Death invariably remains a delicate subject to broach with any family member, particularly when it is imminent. In some cultures, however, it is never raised, as it is considered a taboo. However, in my previous line of work, it gave me the license to be upfront in handling the subject openly with a wide range of clients, but its sensitivity always predicated my approach. Elizabeth Bernstein, writing for the Wall Street Journal, has some exceedingly sound advice for those who have to approach this subject with a dying loved one. Here is a summary of how one can approach the talk:
Talk early. Don’t wait until the very end, when people are understandably very emotional. Time may be limited, and the dying person may move in and out of consciousness.
Make a crib sheet. If you aren’t sure what you want to say or whether you’ll be able to say it, write it down and read it aloud, says Brian Carpenter, professor of psychological and brain sciences at Washington University in St. Louis.
Start with an explanation. And acknowledge the talk is difficult for you. Dr Carpenter suggests: “I’m not sure how much time we’ll have left, and there are some things I want to make sure I say to you while I can.”
Keep it brief.

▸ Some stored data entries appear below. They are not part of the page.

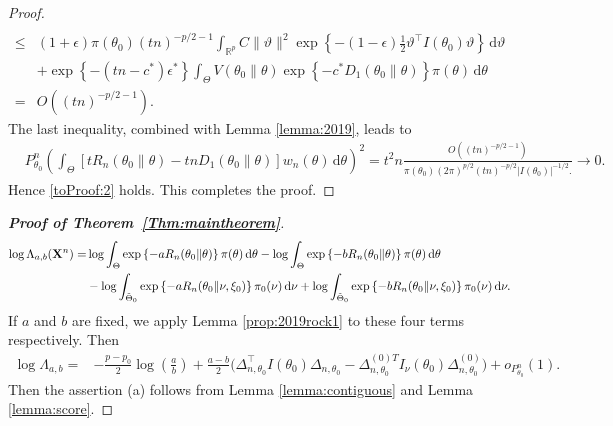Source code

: \documentclass[11pt]{article}
\newcommand{\myT}{\intercal}
\theoremstyle{plain}
\theoremstyle{definition}
\theoremstyle{remark}
\begin{document}
\begin{appendices}
\begin{proof}
\begin{align*}
     \\
     \leq&
    (1+\epsilon) \pi(\theta_0)
    (tn)^{-p/2 - 1}
     \int_{ \mathbb R^p}
     C\|\vartheta \|^2
     \exp\left\{ - (1-\epsilon) \frac{1}{2}  \vartheta^\myT I(\theta_0) \vartheta \right\} 
     \, \mathrm d \vartheta
     \\
     &+
     \exp\left\{ -(tn- c^*) \epsilon^* \right\} \int_{\Theta} V(\theta_0 \| \theta) \exp\left\{ - c^* D_1(\theta_0 \| \theta) \right\} \pi(\theta) \, \mathrm d \theta
     \\
     =&
     O\left( (tn)^{ - p/2 - 1 }\right)
     .
\end{align*}
The last inequality, combined with Lemma \ref{lemma:2019}, leads to
\begin{align*}
    &
    P_{\theta_0}^n
    \left( 
    \int_{\Theta}
    \left[   t R_n(\theta_0\| \theta) - tn D_1 (\theta_0 \| \theta )  \right]
    w_n (\theta) \, \mathrm d \theta
    \right)^2
    =
    t^2 n
    \frac{
        O\left( 
         (tn)^{-p/2-1}
    \right)
}
{
    \pi(\theta_0)
    \left( 
        {2\pi}
    \right)^{p/2}
    \left( 
    { tn}
\right)^{-p/2}
    | I (\theta_0) |^{-1/2}. 
}
\to 0
    .
\end{align*}
Hence \eqref{toProof:2} holds.
This completes the proof.

\end{proof}





    \begin{proof}[\textbf{Proof of Theorem~\ref{Thm:maintheorem}}]
$$
\begin{aligned}
    \log \Lambda_{a,b} (\mathbf{X}^n)
    =&
    \log\int_{\Theta}
    \exp\left\{-a R_n(\theta_0\| \theta) \right\} \pi(\theta)
\, \mathrm d \theta
-
    \log\int_{\Theta}
    \exp\left\{-b R_n(\theta_0\| \theta) \right\} \pi(\theta)
\, \mathrm d \theta
    \\
    &
    -\log\int_{\tilde \Theta_0}
    \exp\left\{-a R_n(\theta_0\| \nu, \xi_0) \right\} \pi_0(\nu)
\, \mathrm d \nu
+\log\int_{\tilde \Theta_0}
    \exp\left\{-b R_n(\theta_0\| \nu, \xi_0) \right\} \pi_0(\nu)
\, \mathrm d \nu
.
\end{aligned}
$$
If $a$ and $b$ are fixed, we apply Lemma \ref{prop:2019rock1} to these four terms respectively.
Then
        \begin{align*}
\log \Lambda_{a,b}
    =&
    -\frac{p-p_0}{2}\log \left(\frac{a}{b}\right)
    +
    \frac{a-b}{2}\Big(
        \Delta_{n,\theta_0}^\myT  I(\theta_0) \Delta_{n,\theta_0}
    -
    \Delta_{n,\theta_0}^{{(0)}T} I_{\nu}(\theta_0) \Delta^{(0)}_{n,\theta_0}
    \Big)
    +o_{P^n_{\theta_0}}(1).
        \end{align*}
        Then the assertion (a) follows from Lemma \ref{lemma:contiguous} and Lemma \ref{lemma:score}.


\end{proof}
\end{appendices}
\end{document}
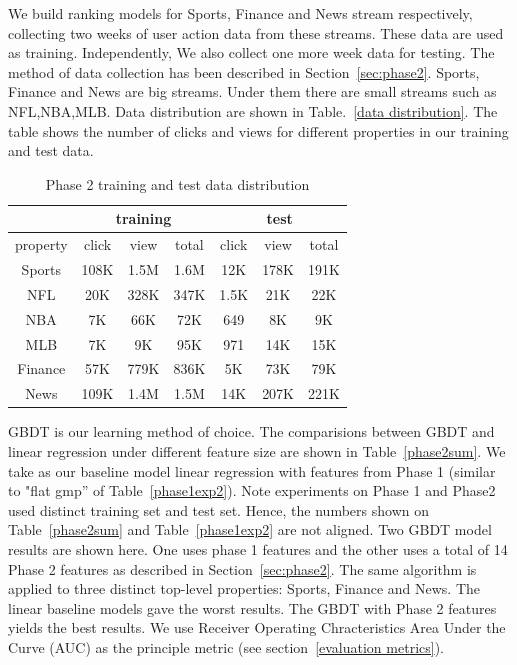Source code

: We build ranking models for Sports, Finance and News stream respectively, 
collecting two weeks of user action data from these streams. These data are 
used as training. Independently, We also collect one more week data for 
testing. The method of data collection has been described in 
Section~\ref{sec:phase2}. Sports, Finance and News are big streams. Under them 
there are small streams such as NFL,NBA,MLB.  Data distribution are shown in Table.~\ref{data 
distribution}. The table shows the number of clicks and views for different 
properties in our training and test data. 



\begin{table}
\begin{center}
\caption{Phase 2 training and test data distribution}
 \label{data distribution}
\begin{tabular}{|c|c|c|c|c|c|c|}\hline
 &  \multicolumn{3}{c|}{training} & \multicolumn{3}{c|}{test} \\ \hline
property     & click & view & total & click & view & total\\ \hline
Sports &  108K & 1.5M  & 1.6M & 12K & 178K & 191K \\ \hline
NFL &   20K & 328K  & 347K & 1.5K & 21K & 22K \\ \hline
NBA  &  7K & 66K & 72K & 649  & 8K & 9K \\ \hline
MLB & 7K & 9K & 95K & 971 &14K & 15K \\ \hline
Finance & 57K & 779K  & 836K & 5K &73K & 79K \\ \hline
News & 109K & 1.4M &1.5M  &14K &207K &221K \\ \hline
\end{tabular}

\end{center}

\end{table}


GBDT is our learning method of choice.  The comparisions between GBDT and 
linear regression under different feature size  are shown in 
Table~\ref{phase2sum}. We take as our baseline model linear regression with 
features from Phase 1 (similar to "flat gmp'' of Table~\ref{phase1exp2}). 
Note experiments on Phase 1 and Phase2 used distinct training set and test 
set. Hence, the numbers shown on Table~\ref{phase2sum} and 
Table~\ref{phase1exp2} are not aligned. Two GBDT model results are shown 
here. One uses phase 1 features and the other uses a total of 14 Phase 2 
features as described in Section~\ref{sec:phase2}.  The same algorithm is 
applied to three distinct top-level properties: Sports, Finance and News. The 
linear baseline models gave the worst results. The GBDT with Phase 2 features 
yields the best results. We use Receiver Operating Chracteristics Area Under 
the Curve (AUC) as the principle metric (see section~\ref{evaluation 
metrics}).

People are likely to have less physical and emotional energy to sit through something long. Pick one to two of the most important things you want to say.
Don’t expect people to change. Not everyone is up for the conversation you envision. If someone doesn’t want to talk, let it go.
Don’t push religion. Not everyone has the same beliefs, and expecting others to share yours is discounting who they are.
Manage your expectations. Often, people think a dying person will offer up the secrets to life or explain a family mystery, says Maureen P. Keeley, professor of interpersonal communication at Texas State University, in San Marcos, Texas. But that may be out of character for the person—and exhausting.
Be compassionate. “In some situations, forgiveness and staying silent may be more gracious than speaking an unkind truth,” Dr Carpenter says.
Be present. Sometimes the best talks happen when you least expect them. So the more time you spend with the person, the more opportunities you will have.